Os usuários de crack inscritos no programa “Braços Abertos” da prefeitura de São Paulo tiveram na manhã dessa quinta-feira (16), o primeiro dia de trabalho.
Eles limparam, com a orientação de agentes da limpeza urbana da prefeitura, ruas e praças da região da Luz, centro da capital.
No programa, os usuários trabalham 4 horas por dia e tem mais 4 horas de formação profissional e cidadã.
Em troca, eles recebem moradia em quartos de hotel da região, alimentação e remuneração equivalente a 15 reais por dia trabalhado.
O dinheiro é pago semanalmente através de um cartão que só serve para sacar.
Cada usuário recebe ao todo um salário mínimo e meio entre alimentação, moradia e remuneração.
O dinheiro é repassado pela prefeitura para a ONG parceira ”Brasil Gigante”, que gere o programa. Essa é uma forma de acelerar o programa, esclarece uma fonte da prefeitura.
Nesse primeiro dia de funcionamento, cerca de 80 inscritos começaram o trabalho numa espécie de ”piloto” do projeto.

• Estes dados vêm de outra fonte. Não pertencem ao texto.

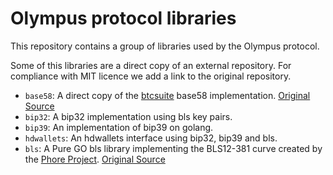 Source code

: # Olympus protocol libraries

This repository contains a group of libraries used by the Olympus protocol.

Some of this libraries are a direct copy of an external repository. 
For compliance with MIT licence we add a link to the original repository.

* `base58`: A direct copy of the [btcsuite](https://github.com/btcsuite) base58 implementation.  [Original Source](https://github.com/btcsuite/btcutil/tree/master/base58)
* `bip32`: A bip32 implementation using bls key pairs.
* `bip39`: An implementation of bip39 on golang.
* `hdwallets`: An hdwallets interface using bip32, bip39 and bls.
* `bls`: A Pure GO bls library implementing the BLS12-381 curve created by the [Phore Project](https://github.com/phoreproject/). [Original Source](https://github.com/phoreproject/bls)
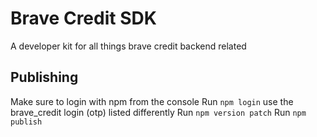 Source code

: # Brave Credit SDK

A developer kit for all things brave credit backend related

## Publishing

Make sure to login with npm from the console
Run `npm login` use the brave_credit login (otp) listed differently
Run `npm version patch`
Run `npm publish`
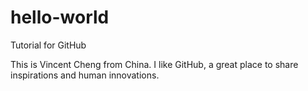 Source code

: # hello-world
Tutorial for GitHub

This is Vincent Cheng from China. I like GitHub, a great place to share inspirations and human innovations.
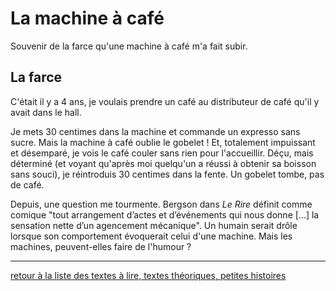 La machine à café
=================

Souvenir de la farce qu'une machine à café m'a fait subir.

La farce
--------

C'était il y a 4 ans, je voulais prendre un café au distributeur de café qu'il y avait dans le hall.

Je mets 30 centimes dans la machine et commande un expresso sans sucre. Mais la machine à café oublie le gobelet ! Et, totalement impuissant et désemparé, je vois le café couler sans rien pour l'accueillir. Déçu, mais déterminé (et voyant qu'après moi quelqu'un a réussi à obtenir sa boisson sans souci), je réintroduis 30 centimes dans la fente. Un gobelet tombe, pas de café.

Depuis, une question me tourmente. Bergson dans *Le Rire* définit comme comique "tout arrangement d’actes et d’événements qui nous donne [...] la sensation nette d’un agencement mécanique". Un humain serait drôle lorsque son comportement évoquerait celui d'une machine. Mais les machines, peuvent-elles faire de l'humour ?


---

[retour à la liste des textes à lire, textes théoriques, petites histoires](.)
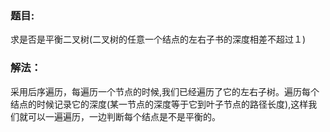 ### 题目:<br>
求是否是平衡二叉树(二叉树的任意一个结点的左右子书的深度相差不超过１)<br>


### 解法：<br>
采用后序遍历，每遍历一个节点的时候,我们已经遍历了它的左右子树。遍历每个结点的时候记录它的深度(某一节点的深度等于它到叶子节点的路径长度),这样我们就可以一遍遍历，一边判断每个结点是不是平衡的。
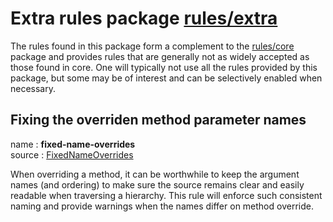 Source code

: # Extra rules package [rules/extra](/rules/extra/src)

The rules found in this package form a complement to the [rules/core](/wiki/core-rules.md) package and provides rules that are generally not as widely accepted as those found in core. One will typically not use all the rules provided by this package, but some may be of interest and can be selectively enabled when necessary.

## Fixing the overriden method parameter names

name : **fixed-name-overrides**  
source : [FixedNameOverrides](/rules/extra/src/FixedNameOverrides.scala)

When overriding a method, it can be worthwhile to keep the argument names (and ordering) to make sure the source remains clear and easily readable when traversing a hierarchy. This rule will enforce such consistent naming and provide warnings when the names differ on method override.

Eles saíram pelo centro em quatro grupos de 20 pessoas.
Além dos funcionários da limpeza pública, eles foram acompanhados por um funcionário da ONG Brasil Gigante, e dois da assistência social da Prefeitura.
A tarde, por conta da forte chuva que caiu sobre a cidade durante quase todo o dia, o trabalho foi suspenso.
Quase todos os 300 barracos que tomavam a Rua Helvética já foram desmontados entre quarta, e quinta-feira a tarde, a equipe do Conversa Afiada presenciou a remoção dos últimos 37 barracos, na Alameda Dino Bueno.
Tudo transcorreu em tranquilidade.
O que mais impressiona na operação da Prefeitura, seja no depoimento dos moradores de rua, seja na fala dos agentes públicos, dos polícias e até mesmo na opinião de colegas da imprensa é o contraste com o massacre pro movido pelos governos Alckmin e Kassab que, em janeiro de 2012, tomaram a cracolândia com mais de 300 policias na base de bombas e balas de borracha.
Provocado, um repórter da Globo – que cobriu a operação da PM em 2012 – confidenciou ao editor do Conversa Afiada: “[o programa] pelo menos tenta ajudar as pessoas, é melhor do que soltar a polícia em cima…”
Parte da imprensa noticiou que usuários inscritos no programa foram “flagrados” usando crack no primeiro dia de trabalho.
Contudo, abandonar a droga não é o ponto de partida do programa e, sim, o ponto de chegada.
Tirar as pessoas da rua, recuperar a dignidade e a cidadania, para que elas tenham uma ”chance de se recuperar”, é o que prega o secretário de Saúde do município, José Filippi Jr.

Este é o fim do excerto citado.